# SureFire M6 - What Aluminium Alloy is it ?



## petrev (May 5, 2006)

Hi All

Does anyone know exactly what Aluminium Alloy the M6 is made from ?

?

Is it possibly 6082 - HE30
Is it possibly 2014 - T6

or . . .

Anybody know the definitive answer ?

Cheers Pete


----------



## oldskoolmc (May 5, 2006)

7075 T6 aluminum alloy


----------



## petrev (May 5, 2006)

oldskoolmc said:


> 7075 T6 aluminum alloy




Great - Thats a definitive spec. then ?

Cheers Pete


----------



## Boltgun (May 5, 2006)

I thought they were 6061 T6.....man they are going for the good stuff with 7075 T6

Boltgun


----------



## Flash_Gordon (May 5, 2006)

A fairly thorough search of the SF site and catalog yielded no details. No surprise there. I had always believed that they used 6061-T6 with MIL-A-8625 anodizing.
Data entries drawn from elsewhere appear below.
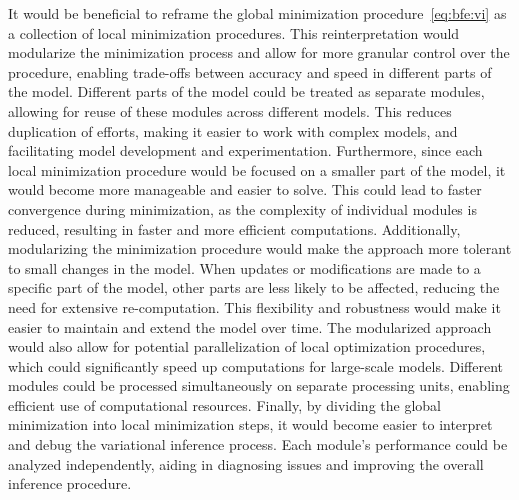 It would be beneficial to reframe the global minimization procedure~\eqref{eq:bfe:vi} as a
collection of local minimization procedures.
This reinterpretation would modularize the minimization process and allow for more granular
control over the procedure, enabling trade-offs between accuracy and speed in different parts
of the model.
Different parts of the model could be treated as separate modules, allowing for reuse of these
modules across different models.
This reduces duplication of efforts, making it easier to work with complex models, and
facilitating model development and experimentation.
Furthermore, since each local minimization procedure would be focused on a smaller part of the
model, it would become more manageable and easier to solve.
This could lead to faster convergence during minimization, as the complexity of individual
modules is reduced, resulting in faster and more efficient computations.
Additionally, modularizing the minimization procedure would make the approach more tolerant to
small changes in the model.
When updates or modifications are made to a specific part of the model, other parts are less
likely to be affected, reducing the need for extensive re-computation.
This flexibility and robustness would make it easier to maintain and extend the model over time.
The modularized approach would also allow for potential parallelization of local optimization
procedures, which could significantly speed up computations for large-scale models.
Different modules could be processed simultaneously on separate processing units, enabling
efficient use of computational resources.
Finally, by dividing the global minimization into local minimization steps, it would become easier
to interpret and debug the variational inference process.
Each module's performance could be analyzed independently, aiding in diagnosing issues and
improving the overall inference procedure.

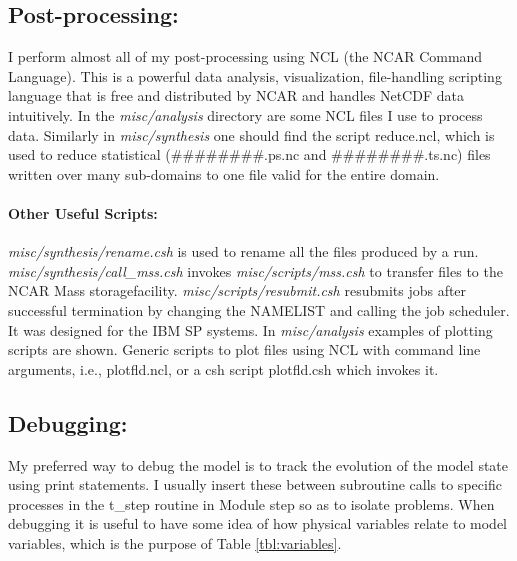 \documentclass[11pt,a4paper]{article}
\begin{document}
\subsection{Post-processing:}

I perform almost all of my post-processing using NCL (the NCAR Command
Language). This is a powerful data analysis, visualization,
file-handling scripting language that is free and distributed by NCAR
and handles NetCDF data intuitively.  In the \emph{misc/analysis}
directory are some NCL files I use to process data.  Similarly in
\emph{misc/synthesis} one should find the script reduce.ncl, which is
used to reduce statistical (\#\#\#\#\#\#\#\#.ps.nc and \#\#\#\#\#\#\#\#.ts.nc)
files written over many sub-domains to one file valid for the entire domain.

\paragraph{Other Useful Scripts:} \emph{misc/synthesis/rename.csh} 
is used to rename all the files produced by a run. 
\emph{misc/synthesis/call\_mss.csh} invokes \emph{misc/scripts/mss.csh} 
to transfer files to the NCAR Mass storagefacility.  
\emph{misc/scripts/resubmit.csh} resubmits jobs after
successful termination by changing the NAMELIST and calling the job
scheduler. It was designed for the IBM SP systems. In
\emph{misc/analysis} examples of plotting scripts are shown.
Generic scripts to plot files using NCL with command line arguments, i.e.,
plotfld.ncl, or a csh script plotfld.csh which invokes it.

\subsection{Debugging:}

My preferred way to debug the model is to track the evolution of the
model state using print statements.  I usually insert these between
subroutine calls to specific processes in the t\_step routine in
Module step so as to isolate problems.  When debugging it is useful to
have some idea of how physical variables relate to model variables,
which is the purpose of Table \ref{tbl:variables}.
\end{document}
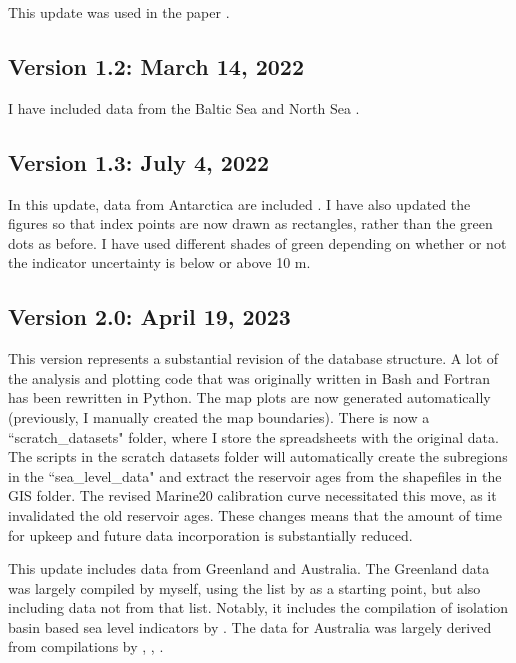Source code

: This update was used in the paper \citet{GowanEta2022}.

\subsection{Version 1.2: March 14, 2022}

I have included data from the Baltic Sea \citep{RosentauEtal2021} and North Sea \citep{VinkEtal2007}.

\subsection{Version 1.3: July 4, 2022}

In this update, data from Antarctica are included \citep{BriggsTarasov2013,IshiwaEtal2021}. I have also updated the figures so that index points are now drawn as rectangles, rather than the green dots as before. I have used different shades of green depending on whether or not the indicator uncertainty is below or above 10 m.

\subsection{Version 2.0: April 19, 2023}

This version represents a substantial revision of the database structure. A lot of the analysis and plotting code that was originally written in Bash and Fortran has been rewritten in Python. The map plots are now generated automatically (previously, I manually created the map boundaries). There is now a ``scratch\_datasets" folder, where I store the spreadsheets with the original data. The scripts in the scratch datasets folder will automatically create the subregions in the ``sea\_level\_data" and extract the reservoir ages from the shapefiles in the GIS folder. The revised Marine20 calibration curve necessitated this move, as it invalidated the old reservoir ages. These changes means that the amount of time for upkeep and future data incorporation is substantially reduced.

This update includes data from Greenland and Australia. The Greenland data was largely compiled by myself, using the list by \citet{LecavalierEtal2014} as a starting point, but also including data not from that list. Notably, it includes the compilation of isolation basin based sea level indicators by \citet{LongEtal2011}. The data for Australia was largely derived from compilations by \citet{LewisEtal2013}, \citet{SlossEtal2007}, \citet{BelperioEtal2002}.
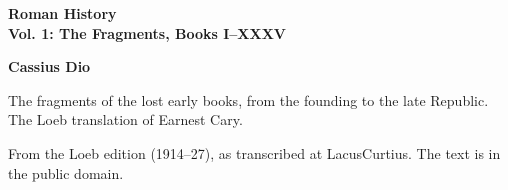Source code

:\documentclass[11pt,letterpaper]{article}
\begin{document}
\color{ink}

\begin{titlepage}
\centering
\vspace*{4em}
{\LARGE\bfseries\color{heading} Roman History\\[0.3em]Vol. 1: The Fragments, Books I--XXXV\par}
\vspace{2em}
{\Large\bfseries\color{heading} Cassius Dio\par}
\vspace{2.5em}
{\itshape\color{subhead}\parbox{0.8\linewidth}{\centering The fragments of the lost early books, from the founding to the late Republic. The Loeb translation of Earnest Cary.\par}}
\vfill
{\small From the Loeb edition (1914--27), as transcribed at LacusCurtius. The text is in the public domain.\par}
\vspace{2em}
\end{titlepage}

\tableofcontents


\end{document}
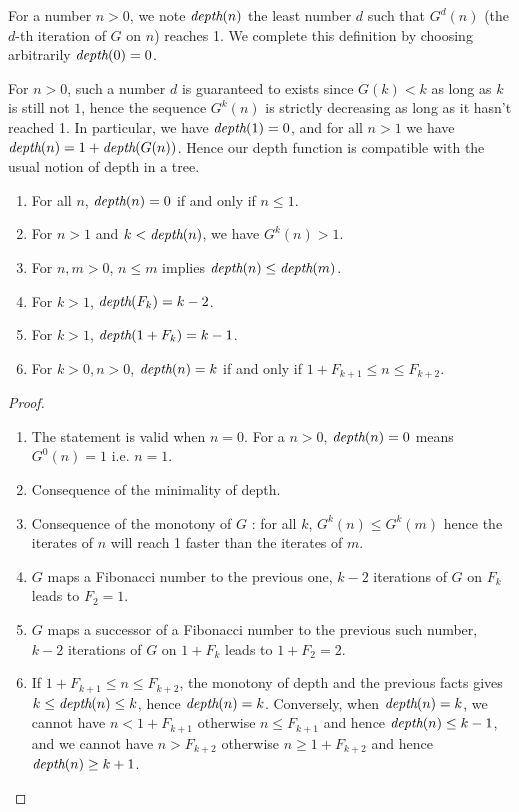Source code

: \documentclass[a4paper,11pt]{article}
\begin{document}
\begin{definition}
For a number $n>0$, we note $\textit{depth}(n)$ the least number $d$ such that
$G^d(n)$ (the $d$-th iteration of $G$ on $n$) reaches 1.
We complete this definition by choosing arbitrarily $\textit{depth}(0)=0$.
\end{definition}

For $n>0$, such a number $d$ is guaranteed to exists since $G(k)<k$ as long as
$k$ is still not $1$, hence the sequence $G^k(n)$ is strictly
decreasing as long as it hasn't reached 1.
In particular, we have $\textit{depth}(1)=0$, and for all $n>1$ we have
$\textit{depth}(n) = 1+\textit{depth}(G(n))$. Hence our depth function is compatible
with the usual notion of depth in a tree.

\begin{theorem}\label{depthprops}
\noindent
\begin{enumerate}
\item For all $n$, $\textit{depth}(n)=0$ if and only if $n\le 1$.
\item For $n>1$ and $k<\textit{depth}(n)$, we have $G^k(n) > 1$.
\item For $n,m>0$, $n\le m$ implies $\textit{depth}(n)\le \textit{depth}(m)$.
\item For $k>1$, $\textit{depth}(F_k) = k-2$.
\item For $k>1$, $\textit{depth}(1+F_k) = k-1$.
\item For $k>0,n>0$, $\textit{depth}(n)=k$ if and only if $1+F_{k+1} \leq n \leq
  F_{k+2}$.
\end{enumerate}
\end{theorem}
\begin{proof}
\noindent
\begin{enumerate}
\item The statement is valid when $n=0$. For a $n>0$, 
$\textit{depth}(n)=0$ means $G^0(n)=1$ i.e. $n=1$.
\item Consequence of the minimality of depth.
\item Consequence of the monotony of $G$ :
  for all $k$, $G^k(n)\le G^k(m)$ hence the iterates of $n$ will reach
  1 faster than the iterates of $m$.
\item $G$ maps a Fibonacci number to the previous one, $k-2$
  iterations of $G$ on $F_k$ leads to $F_2=1$.
\item $G$ maps a successor of a Fibonacci number to the previous such
  number, $k-2$ iterations of $G$ on $1+F_k$ leads to $1+F_2 = 2$.
\item If $1+F_{k+1} \leq n \leq F_{k+2}$, the monotony of depth and the
previous facts gives $k \le \textit{depth}(n) \le k$, hence $\textit{depth}(n)=k$.
Conversely, when $\textit{depth}(n)=k$, we cannot have $n < 1 + F_{k+1}$ otherwise
$n \le F_{k+1}$ and hence $\textit{depth}(n)\le k-1$, and we cannot have $n > F_{k+2}$
otherwise $n \ge 1+F_{k+2}$ and hence $\textit{depth}(n)\ge k+1$.
\end{enumerate}
\end{proof}
\end{document}

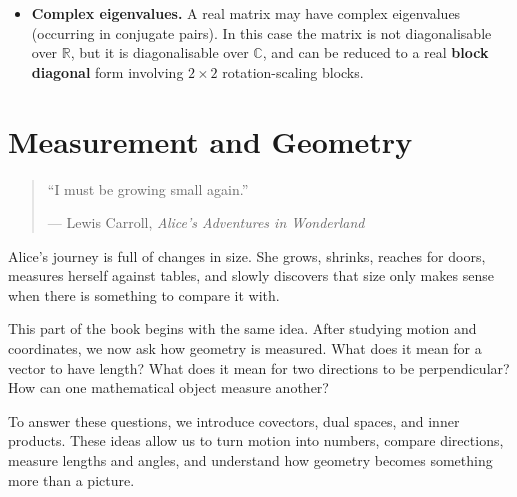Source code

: \documentclass[11pt,openany]{book}
\theoremstyle{definition}
\begin{document}
\begin{itemize}
meaning there is only \textbf{one independent eigendirection}, even though the matrix acts on a two-dimensional space.

\medskip

Because we cannot find two linearly independent eigenvectors, the matrix cannot be diagonalised.
  \item \textbf{Complex eigenvalues.} A real matrix may have complex eigenvalues
  (occurring in conjugate pairs). In this case the matrix is not diagonalisable
  over $\mathbb{R}$, but it is diagonalisable over $\mathbb{C}$, and can be
  reduced to a real \textbf{block diagonal} form involving $2\times 2$ rotation-scaling
  blocks.
\end{itemize}

\medskip




\part{Measurement and Geometry}
\vspace*{0.35\textheight}

\begin{quote}
\centering
``I must be growing small again.''

\medskip

--- Lewis Carroll, \textit{Alice's Adventures in Wonderland}
\end{quote}



Alice's journey is full of changes in size. She grows, shrinks, reaches for doors,
measures herself against tables, and slowly discovers that size only makes sense when
there is something to compare it with.

\medskip

This part of the book begins with the same idea. After studying motion and coordinates,
we now ask how geometry is measured. What does it mean for a vector to have length?
What does it mean for two directions to be perpendicular? How can one mathematical object
measure another?

\medskip

To answer these questions, we introduce covectors, dual spaces, and inner products. These
ideas allow us to turn motion into numbers, compare directions, measure lengths and
angles, and understand how geometry becomes something more than a picture.
\end{document}
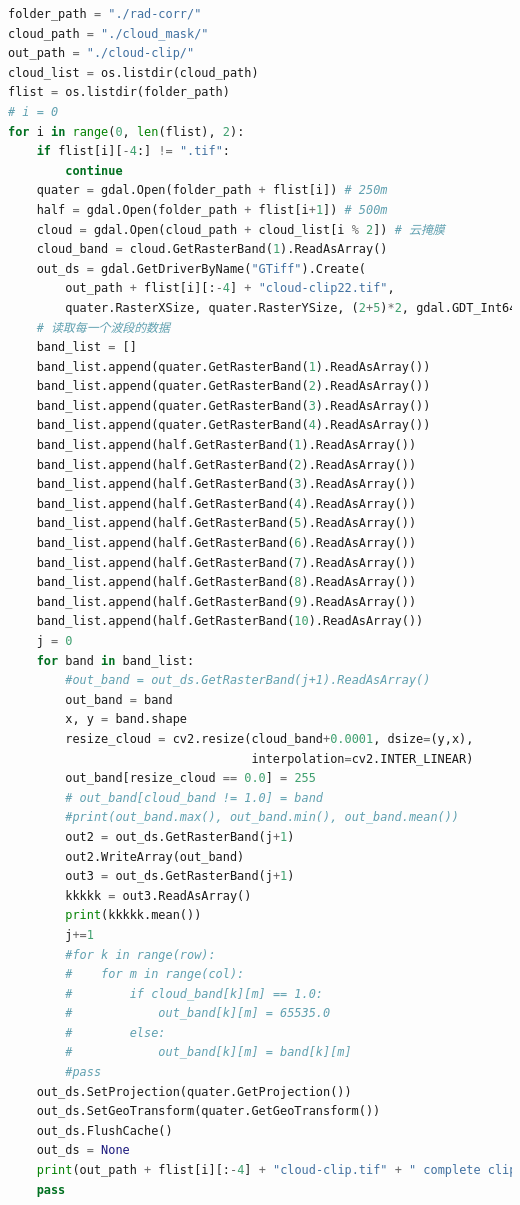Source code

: \documentclass{ctexart}
\begin{document}
\begin{sloppypar}
\begin{appendices}
\begin{lstlisting}[frame=single, language=Python, basicstyle={\ttfamily}, caption={去云}, label=coderemove-cloud]
folder_path = "./rad-corr/"
cloud_path = "./cloud_mask/"
out_path = "./cloud-clip/"
cloud_list = os.listdir(cloud_path)
flist = os.listdir(folder_path)
# i = 0
for i in range(0, len(flist), 2):
    if flist[i][-4:] != ".tif":
        continue
    quater = gdal.Open(folder_path + flist[i]) # 250m  
    half = gdal.Open(folder_path + flist[i+1]) # 500m
    cloud = gdal.Open(cloud_path + cloud_list[i % 2]) # 云掩膜
    cloud_band = cloud.GetRasterBand(1).ReadAsArray()
    out_ds = gdal.GetDriverByName("GTiff").Create(
        out_path + flist[i][:-4] + "cloud-clip22.tif", 
        quater.RasterXSize, quater.RasterYSize, (2+5)*2, gdal.GDT_Int64)
    # 读取每一个波段的数据
    band_list = []
    band_list.append(quater.GetRasterBand(1).ReadAsArray())
    band_list.append(quater.GetRasterBand(2).ReadAsArray())
    band_list.append(quater.GetRasterBand(3).ReadAsArray())
    band_list.append(quater.GetRasterBand(4).ReadAsArray())
    band_list.append(half.GetRasterBand(1).ReadAsArray())
    band_list.append(half.GetRasterBand(2).ReadAsArray())
    band_list.append(half.GetRasterBand(3).ReadAsArray())
    band_list.append(half.GetRasterBand(4).ReadAsArray())
    band_list.append(half.GetRasterBand(5).ReadAsArray())
    band_list.append(half.GetRasterBand(6).ReadAsArray())
    band_list.append(half.GetRasterBand(7).ReadAsArray())
    band_list.append(half.GetRasterBand(8).ReadAsArray())
    band_list.append(half.GetRasterBand(9).ReadAsArray())
    band_list.append(half.GetRasterBand(10).ReadAsArray())
    j = 0
    for band in band_list:
        #out_band = out_ds.GetRasterBand(j+1).ReadAsArray()
        out_band = band
        x, y = band.shape
        resize_cloud = cv2.resize(cloud_band+0.0001, dsize=(y,x), 
                                  interpolation=cv2.INTER_LINEAR)
        out_band[resize_cloud == 0.0] = 255
        # out_band[cloud_band != 1.0] = band
        #print(out_band.max(), out_band.min(), out_band.mean())
        out2 = out_ds.GetRasterBand(j+1)
        out2.WriteArray(out_band)
        out3 = out_ds.GetRasterBand(j+1)
        kkkkk = out3.ReadAsArray()
        print(kkkkk.mean())
        j+=1
        #for k in range(row):
        #    for m in range(col):
        #        if cloud_band[k][m] == 1.0:
        #            out_band[k][m] = 65535.0
        #        else:
        #            out_band[k][m] = band[k][m]
        #pass
    out_ds.SetProjection(quater.GetProjection())
    out_ds.SetGeoTransform(quater.GetGeoTransform())
    out_ds.FlushCache()
    out_ds = None
    print(out_path + flist[i][:-4] + "cloud-clip.tif" + " complete clip!")
    pass


\end{lstlisting}
\end{appendices}
\end{sloppypar}
\end{document}
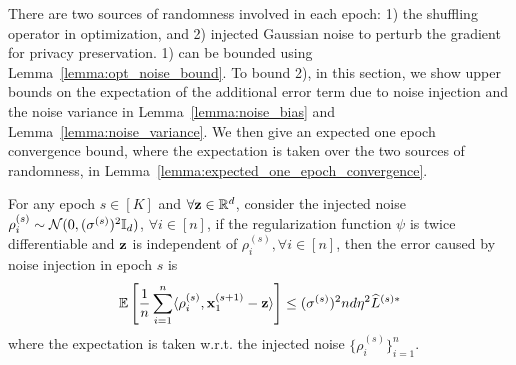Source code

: There are two sources of randomness involved in each epoch: 1) the shuffling operator in optimization, and 2) injected Gaussian noise to perturb the gradient for privacy preservation. 
1) can be bounded using Lemma~\ref{lemma:opt_noise_bound}. To bound 2),
in this section, we show upper bounds on the expectation of the additional error term due to noise injection and the noise variance in Lemma~\ref{lemma:noise_bias} and Lemma~\ref{lemma:noise_variance}. We then give an expected one epoch convergence bound, where the expectation is taken over the two sources of randomness, in Lemma~\ref{lemma:expected_one_epoch_convergence}. 




\begin{lemma}
\label{lemma:noise_bias}
    For any epoch $s\in [K]$ and $\forall {\mathbf{z}} \in \mathbb{R}^{d}$, consider the injected noise $\rho_{i}^{(s)} \sim {\mathcal{N}}(0, (\sigma^{(s)})^2 {\mathbb{I}}_d)$, $\forall i\in [n]$, if the regularization function $\psi$ is twice differentiable and ${\mathbf{z}}$ is independent of $\rho_i^{(s)}, \forall i\in [n]$, then the error caused by noise injection in epoch $s$ is
    \begin{align}
        \mathbb{E}\left[\frac{1}{n}\sum_{i=1}^{n} \langle \rho_i^{(s)}, {\mathbf{x}}_1^{(s+1)} - {\mathbf{z}} \rangle \right] 
        \leq (\sigma^{(s)})^2 nd \eta^2 \widehat{L}^{(s)*}
    \end{align}
    where the expectation is taken w.r.t. the injected noise $\{\rho_i^{(s)}\}_{i=1}^{n}$.
\end{lemma}



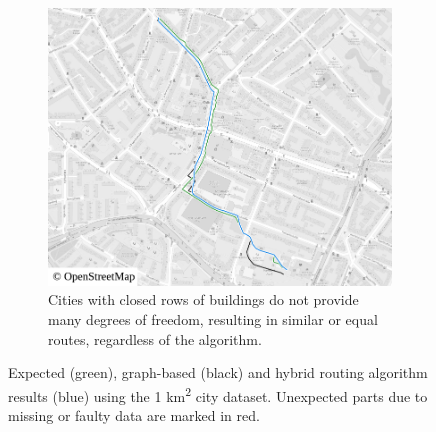 \begin{figure}[h!]
\begin{minipage}[t]{.48\textwidth}
\begin{subfigure}[t]{\linewidth}
\begin{figcenter}
							\includegraphics[width=\textwidth]{images/qgis-routing-city-routing-18}
						\end{figcenter}
						\caption{Cities with closed rows of buildings do not provide many degrees of freedom, resulting in similar or equal routes, regardless of the algorithm.}
						\label{fig:eval-city-usefulness-d}
					\end{subfigure}
				\end{minipage}
				\caption[Comparison of graph-based, actual and expected routes.]{Expected (green), graph-based (black) and hybrid routing algorithm results (blue) using the 1 km\textsuperscript{2} city dataset. Unexpected parts due to missing or faulty data are marked in red.}
				\label{fig:eval-city-usefulness}
			\end{figure}
			
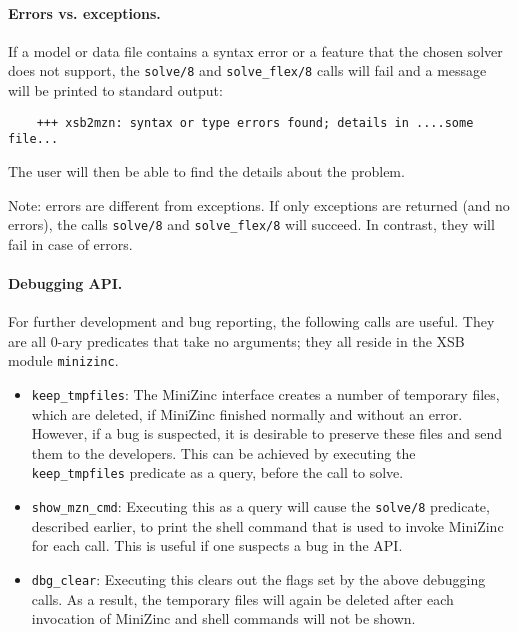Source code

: \paragraph{Errors vs. exceptions.}
If a model or data file contains a syntax error or a feature that the
chosen solver does not support, the \texttt{solve/8} and
\texttt{solve\_flex/8} calls will fail and a message will be printed to
standard output:
\begin{verbatim}
    +++ xsb2mzn: syntax or type errors found; details in ....some file...
\end{verbatim}
The user will then be able to find the details about the problem.

Note: errors are different from exceptions. If only exceptions are returned
(and no errors), the calls \texttt{solve/8} and \texttt{solve\_flex/8} will
succeed. In contrast, they will fail in case of errors.

\paragraph{Debugging API.}
For further development and bug reporting, the following calls are useful.
They are all 0-ary predicates that take no arguments; they all reside in the
XSB module \texttt{minizinc}. 
\begin{itemize}
\item  \texttt{keep\_tmpfiles}: The MiniZinc interface creates a number of
  temporary files, which are deleted, if MiniZinc finished normally and
  without an error. However, if a bug is suspected, it is desirable to
  preserve these files and send them to the developers. 
  This can be achieved by executing the \texttt{keep\_tmpfiles} predicate
  as a query, before the call to solve.
\item \texttt{show\_mzn\_cmd}: Executing this as a query will cause the
  \texttt{solve/8} predicate, described earlier, to print the shell command
  that is used to invoke MiniZinc for each call.
  This is useful if one suspects a bug in the API.
\item \texttt{dbg\_clear}: Executing this clears out the flags set by the
  above debugging calls. As a result, the temporary files will again be
  deleted after each invocation of MiniZinc and shell commands will not be
  shown.
\end{itemize}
7075 would be a surprising choice. 7075 would typically be used for very high stressed structural parts. Also it is quite a bit harder than 6061 which presents additional machining challenges. In addition 7075 is not particularly good at accepting applied coatings such as anodizing which 6061 does very well.

Mark


----------



## petrev (May 5, 2006)

HMMM

Still some debate here then - I had hoped we had a definitive answer.

Any more info welcome

Thanks Pete


----------